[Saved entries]
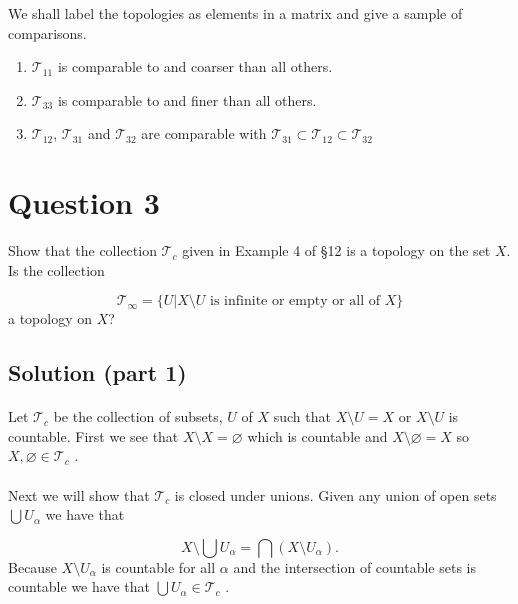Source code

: \documentclass[11pt, oneside]{article}   	%
\begin{document}
We shall label the topologies as elements in a matrix and give a sample of comparisons.
\begin{enumerate}
\item $\mathscr{T}_{11}$ is comparable to and coarser than all others.

\item $\mathscr{T}_{33}$ is comparable to and finer than all others.

\item $\mathscr{T}_{12}$, $\mathscr{T}_{31}$ and $\mathscr{T}_{32}$ are comparable with $\mathscr{T}_{31} \subset \mathscr{T}_{12}  \subset  \mathscr{T}_{32}$
\end{enumerate}






\section*{Question 3}
Show that the collection $\mathscr{T}_c$ given in Example  4 of \S12 is a topology on the set $X$. Is the collection

\begin{equation*}
\mathscr{T}_\infty = \{U | X \setminus U \text{ is infinite or empty or all of } X \}
\end{equation*}
a topology on $X$?

\subsection*{Solution (part 1)}
\paragraph{}

Let $\mathscr{T}_c$ be the collection of subsets, $U$ of $X$ such that $X \setminus U = X$ or $X \setminus U$ is countable. First we see that $X \setminus X = \varnothing$ which is countable and $X \setminus \varnothing = X$ so $X, \varnothing \in \mathscr{T}_c$ . 

\paragraph{}
Next we will show that $\mathscr{T}_c$ is closed under unions. Given any union of open sets $\bigcup U_\alpha$ we have that

\[
X \setminus \bigcup U_\alpha = \bigcap (X \setminus U_\alpha).
\]
Because $X \setminus U_\alpha$ is countable for all $\alpha$ and the intersection of countable sets is countable we have that $\bigcup U_\alpha \in \mathscr{T}_c$ .
\end{document}
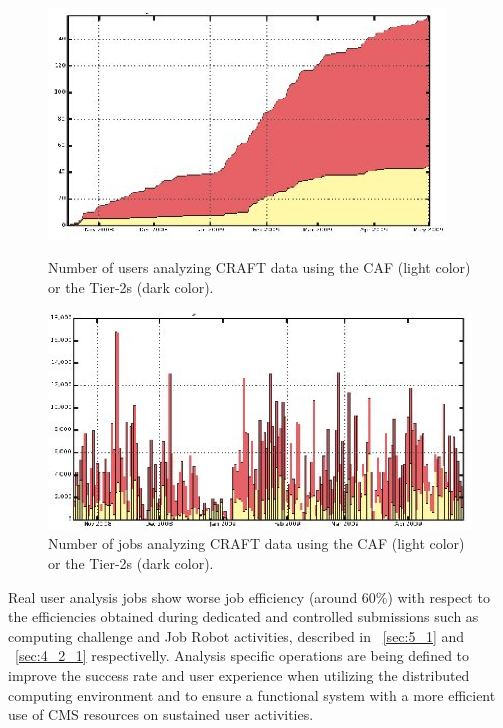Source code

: %
\begin{figure}
\begin{minipage}{.48\textwidth}
\centering
\includegraphics[width=0.94\textwidth]{CRAFTusers.eps}
\caption{Number of users analyzing CRAFT data using the CAF (light color) or the Tier-2s (dark color).}
\label{fig:CRAFTusers}
\end{minipage}
\begin{minipage}{.48\textwidth}
\centering
\includegraphics[width=1.06\textwidth]{CRAFTjobs.eps}
\caption{Number of jobs analyzing CRAFT data using the CAF (light color) or the Tier-2s (dark color).}
\label{fig:CRAFTjobs}
\end{minipage}
\end{figure}


Real user analysis jobs show worse job efficiency (around 60\%) with respect to the efficiencies obtained during dedicated and controlled submissions such 
as computing challenge and Job Robot activities, described in ~\ref{sec:5_1} and ~\ref{sec:4_2_1} respectivelly.
Analysis specific operations are being defined to improve the success rate and user experience when utilizing the distributed computing environment and to ensure a functional system with a more efficient use of CMS resources on sustained user activities.

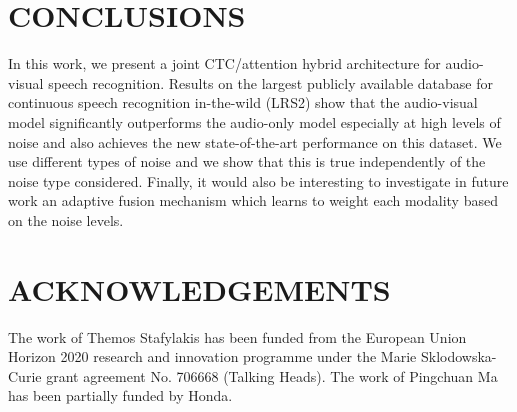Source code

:\documentclass{article}
\begin{document}




\section{CONCLUSIONS}
In this work, we present a joint CTC/attention hybrid architecture for audio-visual speech recognition. Results on the largest publicly available database for continuous speech recognition in-the-wild (LRS2) show that the audio-visual model significantly outperforms the audio-only model especially at high levels of noise and also achieves the new state-of-the-art performance on this dataset. We use different types of noise and we show that this is true independently of the noise type considered. Finally, it would also be interesting to investigate in future work an adaptive fusion mechanism which learns to weight each modality based on the noise levels.







\section{ACKNOWLEDGEMENTS}
The work of Themos Stafylakis has been funded from the European Union Horizon 2020 research and innovation programme under the Marie Sklodowska-Curie grant agreement No. 706668 (Talking Heads). The work of Pingchuan Ma has been partially funded by Honda.









\end{document}

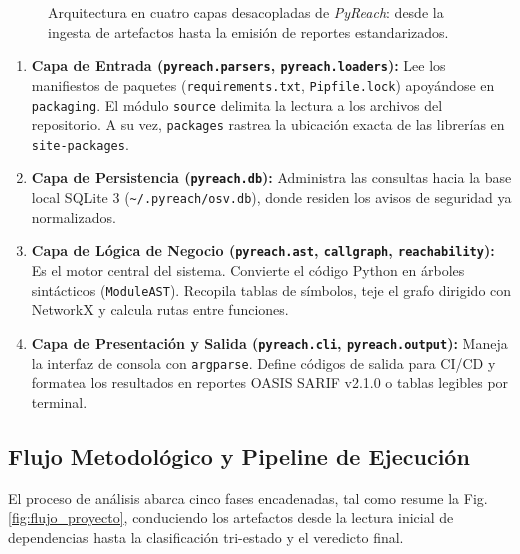 \documentclass[conference]{IEEEtran}
\begin{document}
\begin{figure}[!htbp]
{
}
\caption{Arquitectura en cuatro capas desacopladas de \textit{PyReach}: desde la ingesta de artefactos hasta la emisión de reportes estandarizados.}
\label{fig:arquitectura_capas}
\end{figure}

\begin{enumerate}
    \item \textbf{Capa de Entrada (\texttt{pyreach.parsers}, \texttt{pyreach.loaders}):} Lee los manifiestos de paquetes (\texttt{requirements.txt}, \texttt{Pipfile.lock}) apoyándose en \texttt{packaging}. El módulo \texttt{source} delimita la lectura a los archivos del repositorio. A su vez, \texttt{packages} rastrea la ubicación exacta de las librerías en \texttt{site-packages}.
    \item \textbf{Capa de Persistencia (\texttt{pyreach.db}):} Administra las consultas hacia la base local SQLite 3 (\texttt{\~{}/.pyreach/osv.db}), donde residen los avisos de seguridad ya normalizados.
    \item \textbf{Capa de Lógica de Negocio (\texttt{pyreach.ast}, \texttt{callgraph}, \texttt{reachability}):} Es el motor central del sistema. Convierte el código Python en árboles sintácticos (\texttt{ModuleAST}). Recopila tablas de símbolos, teje el grafo dirigido con NetworkX y calcula rutas entre funciones.
    \item \textbf{Capa de Presentación y Salida (\texttt{pyreach.cli}, \texttt{pyreach.output}):} Maneja la interfaz de consola con \texttt{argparse}. Define códigos de salida para CI/CD y formatea los resultados en reportes OASIS SARIF v2.1.0 o tablas legibles por terminal.
\end{enumerate}

\subsection{Flujo Metodológico y Pipeline de Ejecución}
El proceso de análisis abarca cinco fases encadenadas, tal como resume la Fig. \ref{fig:flujo_proyecto}, conduciendo los artefactos desde la lectura inicial de dependencias hasta la clasificación tri-estado y el veredicto final.
\end{document}
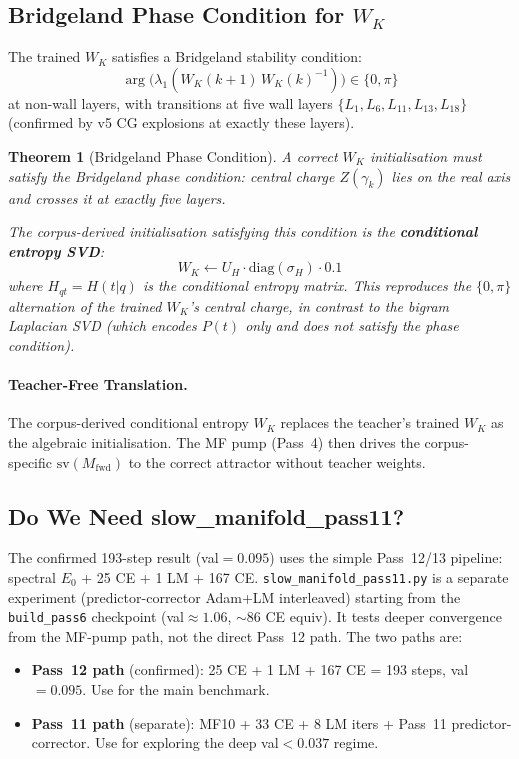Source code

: \documentclass[11pt]{amsart}
\newtheorem{theorem}{Theorem}[section]
\begin{document}
\subsection{Bridgeland Phase Condition for $W_K$}

The trained $W_K$ satisfies a Bridgeland stability condition:
\[
  \arg\!\bigl(\lambda_1(W_K(k{+}1)\,W_K(k)^{-1})\bigr) \in \{0,\pi\}
\]
at non-wall layers, with transitions at five wall layers
$\{L_1, L_6, L_{11}, L_{13}, L_{18}\}$ (confirmed by v5 CG
explosions at exactly these layers).

\begin{theorem}[Bridgeland Phase Condition]
\label{thm:bridgeland-wk}
A correct $W_K$ initialisation must satisfy the Bridgeland phase
condition: central charge $Z(\gamma_k)$ lies on the real axis
and crosses it at exactly five layers.

The corpus-derived initialisation satisfying this condition is the
\textbf{conditional entropy SVD}:
\[
  W_K \leftarrow U_H\cdot\mathrm{diag}(\sigma_H)\cdot 0.1
\]
where $H_{qt} = H(t|q)$ is the conditional entropy matrix.
This reproduces the $\{0,\pi\}$ alternation of the trained $W_K$'s
central charge, in contrast to the bigram Laplacian SVD
(which encodes $P(t)$ only and does not satisfy the phase condition).
\end{theorem}

\paragraph{Teacher-Free Translation.}
The corpus-derived conditional entropy $W_K$ replaces the
teacher's trained $W_K$ as the algebraic initialisation.
The MF pump (Pass~4) then drives the corpus-specific
$\mathrm{sv}(M_\mathrm{fwd})$ to the correct attractor
without teacher weights.

\subsection{Do We Need slow\_manifold\_pass11?}

The confirmed 193-step result (val$=0.095$) uses the simple
Pass~12/13 pipeline: spectral $E_0$ + 25 CE + 1 LM + 167 CE.
\texttt{slow\_manifold\_pass11.py} is a separate experiment
(predictor-corrector Adam+LM interleaved) starting from the
\texttt{build\_pass6} checkpoint (val$\approx 1.06$, $\sim$86 CE equiv).
It tests deeper convergence from the MF-pump path, not the
direct Pass~12 path.
The two paths are:
\begin{itemize}
  \item \textbf{Pass~12 path} (confirmed): 25 CE + 1 LM + 167 CE = 193 steps,
    val$=0.095$.  Use for the main benchmark.
  \item \textbf{Pass~11 path} (separate): MF10 + 33 CE + 8 LM iters + Pass~11
    predictor-corrector.  Use for exploring the deep val$<0.037$ regime.
\end{itemize}
\end{document}
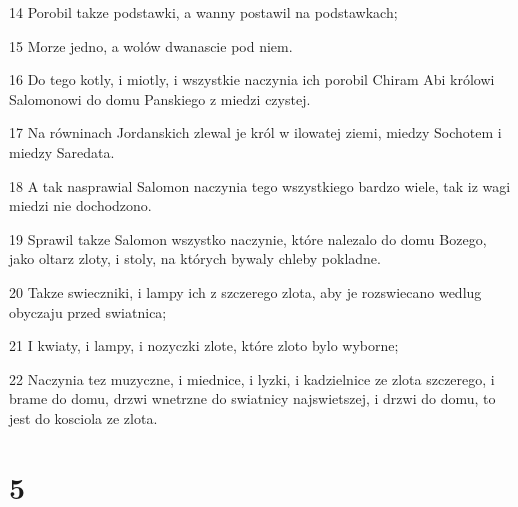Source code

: \par 14 Porobil takze podstawki, a wanny postawil na podstawkach;
\par 15 Morze jedno, a wolów dwanascie pod niem.
\par 16 Do tego kotly, i miotly, i wszystkie naczynia ich porobil Chiram Abi królowi Salomonowi do domu Panskiego z miedzi czystej.
\par 17 Na równinach Jordanskich zlewal je król w ilowatej ziemi, miedzy Sochotem i miedzy Saredata.
\par 18 A tak nasprawial Salomon naczynia tego wszystkiego bardzo wiele, tak iz wagi miedzi nie dochodzono.
\par 19 Sprawil takze Salomon wszystko naczynie, które nalezalo do domu Bozego, jako oltarz zloty, i stoly, na których bywaly chleby pokladne.
\par 20 Takze swieczniki, i lampy ich z szczerego zlota, aby je rozswiecano wedlug obyczaju przed swiatnica;
\par 21 I kwiaty, i lampy, i nozyczki zlote, które zloto bylo wyborne;
\par 22 Naczynia tez muzyczne, i miednice, i lyzki, i kadzielnice ze zlota szczerego, i brame do domu, drzwi wnetrzne do swiatnicy najswietszej, i drzwi do domu, to jest do kosciola ze zlota.

\chapter{5}

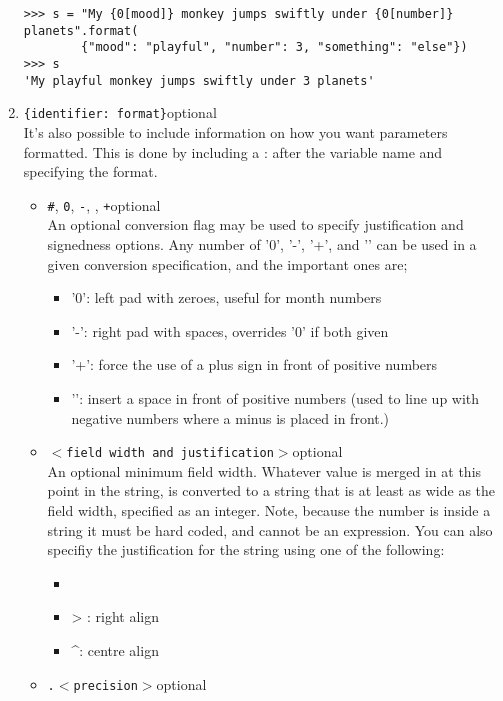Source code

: \begin{enumerate}
\begin{lstlisting}
>>> s = "My {0[mood]} monkey jumps swiftly under {0[number]} planets".format(
        {"mood": "playful", "number": 3, "something": "else"})
>>> s
'My playful monkey jumps swiftly under 3 planets'
\end{lstlisting}
	\item 
\texttt{\{identifier: format\}}\nolinebreak*optional
\\       It's also possible to include information on how you want parameters formatted.       This is done by including a : after the variable name and specifying the format.        
\begin{itemize}
	\item 
\texttt{\#}, 
\texttt{0}, 
\texttt{-},    
\texttt{\nolinebreak}, 
\texttt{+}\nolinebreak*optional
\\        An optional conversion flag may be used to specify justification    and signedness options. Any number of '0', '-', '+', and '\nolinebreak'    can be used in a given conversion specification, and the important    ones are;      
\begin{itemize}
	\item '0': left pad with zeroes, useful for month      numbers
	\item '-': right pad with spaces, overrides '0' if both      given
	\item '+': force the use of a plus sign in front of positive      numbers
	\item '\nolinebreak': insert a space in front of positive numbers      (used to line up with negative numbers where a minus is      placed in front.)
\end{itemize}
	\item 
\texttt{$<$field width and justification$>$}\nolinebreak*optional
\\     An optional minimum field width. Whatever value is merged in at    this point in the string, is converted to a string that is at least    as wide as the field width, specified as an integer. Note, because    the number is inside a string it must be hard coded, and cannot be    an expression. You can also specifiy the justification for the string using       one of the following:
\begin{itemize}
	\item 
	\item > : right align 
	\item \textasciicircum : centre align
\end{itemize}
	\item 
\texttt{.$<$precision$>$}\nolinebreak*optional

\end{itemize}
\end{enumerate}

# WHAT NEEDS TO BE DONE:
All lines carrying the word "corrector" must be copied from the data above.

# EXPECTED ANSWER:
(predictor-corrector Adam+LM interleaved) starting from the
    predictor-corrector.  Use for exploring the deep val$<0.037$ regime.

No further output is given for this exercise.